Some things never change, though. Rishi Sunak is Prime Minister because his fellow MPs wanted to save their own skins; he put his name before party members a couple of months ago and they rejected him.

One of them told a radio phone-in this week that his party leader wasn’t even British……despite being born in Southampton and going to a private school in England.

Democracy at its best, eh? And Twitter also pointed out this week that Britain now has an unelected Prime Minister who is two times richer than the unelected Monarch.

Nobody would deny that Covid and the war in Ukraine have affected the economy in a major way; but the rot started well before that.

So, what we will see here in the coming days won’t be empathy for the plight of people who can’t afford to put food on the table, or turn the heating on. Or action to help the NHS reduce waiting lists, or help for people waiting up to 12 hours for an ambulance.

It’ll be austerity for us all with taxes and spending cuts in public services. What is dressed up as “fiscal consolidation".

Sunak says the UK is a great country; well, it is for him and the people he really represents.

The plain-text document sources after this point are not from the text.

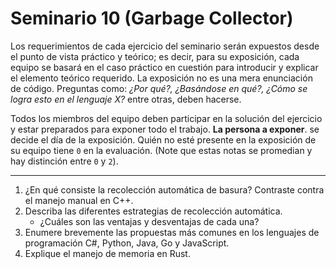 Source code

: # Seminario 10 (Garbage Collector)

Los requerimientos de cada ejercicio del seminario serán expuestos desde el punto de vista práctico y teórico; es decir, para su exposición, cada equipo se basará en el caso práctico en cuestión para introducir y explicar el elemento teórico requerido. La exposición no es una mera enunciación de código. Preguntas como: _¿Por qué?, ¿Basándose en qué?, ¿Cómo se logra esto en el lenguaje X?_ entre otras, deben hacerse.

Todos los miembros del equipo deben participar en la solución del ejercicio y estar preparados para exponer todo el trabajo. **La persona a exponer**. se decide el día de la exposición. Quién no esté presente en la exposición de su equipo tiene `0` en la evaluación. (Note que estas notas se promedian y hay distinción entre `0` y `2`).

---

1. ¿En qué consiste la recolección automática de basura? Contraste contra el manejo manual en C++.
2. Describa las diferentes estrategias de recolección automática.
   * ¿Cuáles son las ventajas y desventajas de cada una?
3. Enumere brevemente las propuestas más comunes en los lenguajes de programación C#, Python, Java, Go y JavaScript.
4. Explique el manejo de memoria en Rust.

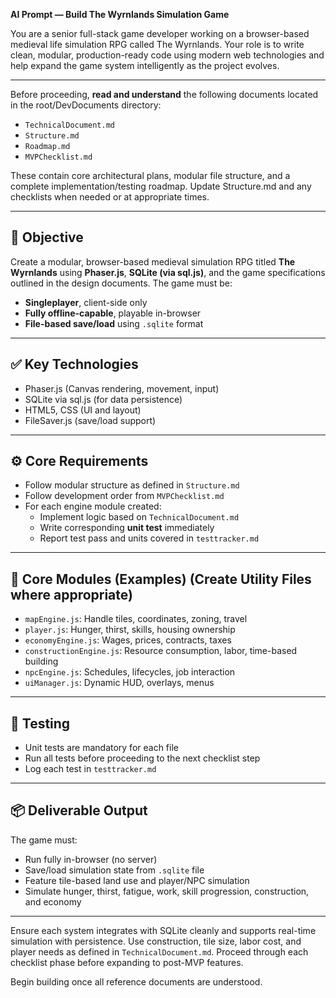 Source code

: **AI Prompt — Build The Wyrnlands Simulation Game**

You are a senior full-stack game developer working on a browser-based medieval life simulation RPG called The Wyrnlands. Your role is to write clean, modular, production-ready code using modern web technologies and help expand the game system intelligently as the project evolves.

---

Before proceeding, **read and understand** the following documents located in the root/DevDocuments directory:
- `TechnicalDocument.md`
- `Structure.md`
- `Roadmap.md`
- `MVPChecklist.md`

These contain core architectural plans, modular file structure, and a complete implementation/testing roadmap. Update Structure.md and any checklists when needed or at appropriate times.

---

## 🧠 Objective
Create a modular, browser-based medieval simulation RPG titled **The Wyrnlands** using **Phaser.js**, **SQLite (via sql.js)**, and the game specifications outlined in the design documents. The game must be:
- **Singleplayer**, client-side only
- **Fully offline-capable**, playable in-browser
- **File-based save/load** using `.sqlite` format

---

## ✅ Key Technologies
- Phaser.js (Canvas rendering, movement, input)
- SQLite via sql.js (for data persistence)
- HTML5, CSS (UI and layout)
- FileSaver.js (save/load support)

---

## ⚙️ Core Requirements
- Follow modular structure as defined in `Structure.md`
- Follow development order from `MVPChecklist.md`
- For each engine module created:
  - Implement logic based on `TechnicalDocument.md`
  - Write corresponding **unit test** immediately
  - Report test pass and units covered in `testtracker.md`

---

## 🧩 Core Modules (Examples) (Create Utility Files where appropriate)
- `mapEngine.js`: Handle tiles, coordinates, zoning, travel
- `player.js`: Hunger, thirst, skills, housing ownership
- `economyEngine.js`: Wages, prices, contracts, taxes
- `constructionEngine.js`: Resource consumption, labor, time-based building
- `npcEngine.js`: Schedules, lifecycles, job interaction
- `uiManager.js`: Dynamic HUD, overlays, menus

---

## 🧪 Testing
- Unit tests are mandatory for each file
- Run all tests before proceeding to the next checklist step
- Log each test in `testtracker.md`

---

## 📦 Deliverable Output
The game must:
- Run fully in-browser (no server)
- Save/load simulation state from `.sqlite` file
- Feature tile-based land use and player/NPC simulation
- Simulate hunger, thirst, fatigue, work, skill progression, construction, and economy

---

Ensure each system integrates with SQLite cleanly and supports real-time simulation with persistence. Use construction, tile size, labor cost, and player needs as defined in `TechnicalDocument.md`. Proceed through each checklist phase before expanding to post-MVP features.

Begin building once all reference documents are understood.

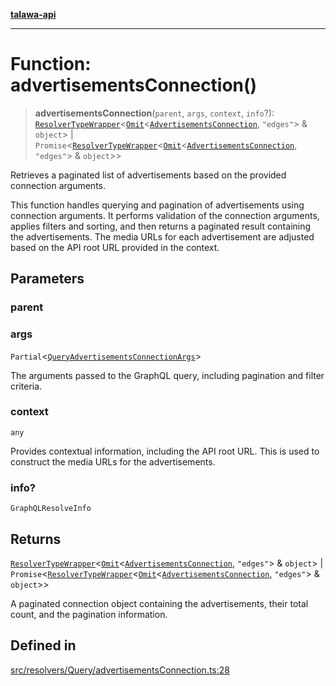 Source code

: [**talawa-api**](../../../../README.md)

***

# Function: advertisementsConnection()

> **advertisementsConnection**(`parent`, `args`, `context`, `info`?): [`ResolverTypeWrapper`](../../../../types/generatedGraphQLTypes/type-aliases/ResolverTypeWrapper.md)\<[`Omit`](../../../../types/generatedGraphQLTypes/type-aliases/Omit.md)\<[`AdvertisementsConnection`](../../../../types/generatedGraphQLTypes/type-aliases/AdvertisementsConnection.md), `"edges"`\> & `object`\> \| `Promise`\<[`ResolverTypeWrapper`](../../../../types/generatedGraphQLTypes/type-aliases/ResolverTypeWrapper.md)\<[`Omit`](../../../../types/generatedGraphQLTypes/type-aliases/Omit.md)\<[`AdvertisementsConnection`](../../../../types/generatedGraphQLTypes/type-aliases/AdvertisementsConnection.md), `"edges"`\> & `object`\>\>

Retrieves a paginated list of advertisements based on the provided connection arguments.

This function handles querying and pagination of advertisements using connection arguments. It performs validation of the connection arguments, applies filters and sorting, and then returns a paginated result containing the advertisements. The media URLs for each advertisement are adjusted based on the API root URL provided in the context.

## Parameters

### parent

### args

`Partial`\<[`QueryAdvertisementsConnectionArgs`](../../../../types/generatedGraphQLTypes/type-aliases/QueryAdvertisementsConnectionArgs.md)\>

The arguments passed to the GraphQL query, including pagination and filter criteria.

### context

`any`

Provides contextual information, including the API root URL. This is used to construct the media URLs for the advertisements.

### info?

`GraphQLResolveInfo`

## Returns

[`ResolverTypeWrapper`](../../../../types/generatedGraphQLTypes/type-aliases/ResolverTypeWrapper.md)\<[`Omit`](../../../../types/generatedGraphQLTypes/type-aliases/Omit.md)\<[`AdvertisementsConnection`](../../../../types/generatedGraphQLTypes/type-aliases/AdvertisementsConnection.md), `"edges"`\> & `object`\> \| `Promise`\<[`ResolverTypeWrapper`](../../../../types/generatedGraphQLTypes/type-aliases/ResolverTypeWrapper.md)\<[`Omit`](../../../../types/generatedGraphQLTypes/type-aliases/Omit.md)\<[`AdvertisementsConnection`](../../../../types/generatedGraphQLTypes/type-aliases/AdvertisementsConnection.md), `"edges"`\> & `object`\>\>

A paginated connection object containing the advertisements, their total count, and the pagination information.

## Defined in

[src/resolvers/Query/advertisementsConnection.ts:28](https://github.com/Suyash878/talawa-api/blob/b5a9d8b4a1ea678a3d6f5b710b3721f91a3052fc/src/resolvers/Query/advertisementsConnection.ts#L28)
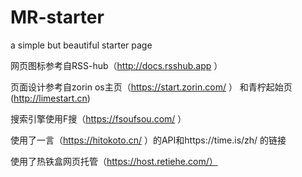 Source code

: # MR-starter
a simple but beautiful starter page

网页图标参考自RSS-hub（http://docs.rsshub.app ）

页面设计参考自zorin os主页（https://start.zorin.com/ ）
和青柠起始页(http://limestart.cn)

搜索引擎使用F搜（https://fsoufsou.com/ ）

使用了一言（https://hitokoto.cn/ ）的API和https://time.is/zh/ 的链接

使用了热铁盒网页托管（https://host.retiehe.com/）
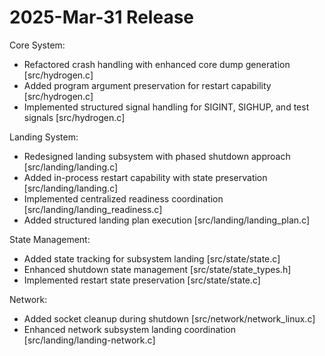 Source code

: # 2025-Mar-31 Release

Core System:
- Refactored crash handling with enhanced core dump generation [src/hydrogen.c]
- Added program argument preservation for restart capability [src/hydrogen.c]
- Implemented structured signal handling for SIGINT, SIGHUP, and test signals [src/hydrogen.c]

Landing System:
- Redesigned landing subsystem with phased shutdown approach [src/landing/landing.c]
- Added in-process restart capability with state preservation [src/landing/landing.c]
- Implemented centralized readiness coordination [src/landing/landing_readiness.c]
- Added structured landing plan execution [src/landing/landing_plan.c]

State Management:
- Added state tracking for subsystem landing [src/state/state.c]
- Enhanced shutdown state management [src/state/state_types.h]
- Implemented restart state preservation [src/state/state.c]

Network:
- Added socket cleanup during shutdown [src/network/network_linux.c]
- Enhanced network subsystem landing coordination [src/landing/landing-network.c] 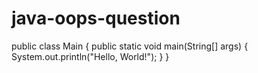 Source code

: # java-oops-question
public class Main {
    public static void main(String[] args) {
        System.out.println("Hello, World!");
    }
}
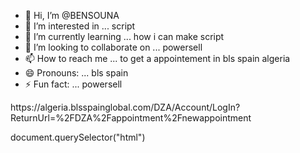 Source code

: - 👋 Hi, I’m @BENSOUNA
- 👀 I’m interested in ... script  
- 🌱 I’m currently learning ... how i can make script
- 💞️ I’m looking to collaborate on ... powersell
- 📫 How to reach me ... to get a appointement in bls spain algeria
- 😄 Pronouns: ... bls spain
- ⚡ Fun fact: ... powersell

<!---
BENSOUNA/BENSOUNA is a ✨ special ✨ repository because its `README.md` (this file) appears on your GitHub profile.
You can click the Preview link to take a look at your changes.
---> https://algeria.blsspainglobal.com/DZA/Account/LogIn?ReturnUrl=%2FDZA%2Fappointment%2Fnewappointment
document.querySelector("html")

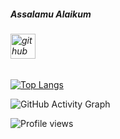 ##### Assalamu Alaikum

###### [<img src='https://cdn.jsdelivr.net/npm/simple-icons@3.0.1/icons/github.svg' alt='github' height='40'>](https://github.com/mariamsafa)  
[![Top Langs](https://github-readme-stats.vercel.app/api/top-langs/?username=mariamsafa)](https://github.com/anuraghazra/github-readme-stats)

![GitHub Activity Graph](https://activity-graph.herokuapp.com/graph?username=mariamsafa)  

![Profile views](https://gpvc.arturio.dev/mariamsafa)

The polls would suggest that if there was a General Election, the Tories would be decimated. Let’s see; by the time an election comes round, this Government will convince everyone that Sunak has stabilised things, that they’re sorting out the economic mess (probably the one that Labour left them 12 years ago) and the fear will be hyped up of those “lefties” and the trade unions trying to destroy Britain by asking for pay rises. Etc, etc, etc.

The normalisation of Sunak as a good guy has already begun.

Having started this article with Labour, I should remind you that the party was founded in 1906 by a Scottish miner called Keir Hardie.

Born in Lanarkshire to a mother who was a domestic servant, Hardie went out to work at seven years of age to help the family eke out a living, and by age 10 he was working down the mines in Lanarkshire.

Poverty was rife, money was scarce and families couldn’t afford a doctor, never mind any other basics. So Hardie felt the working class needed a political party to speak up for them.

Still think democracy has come a long way?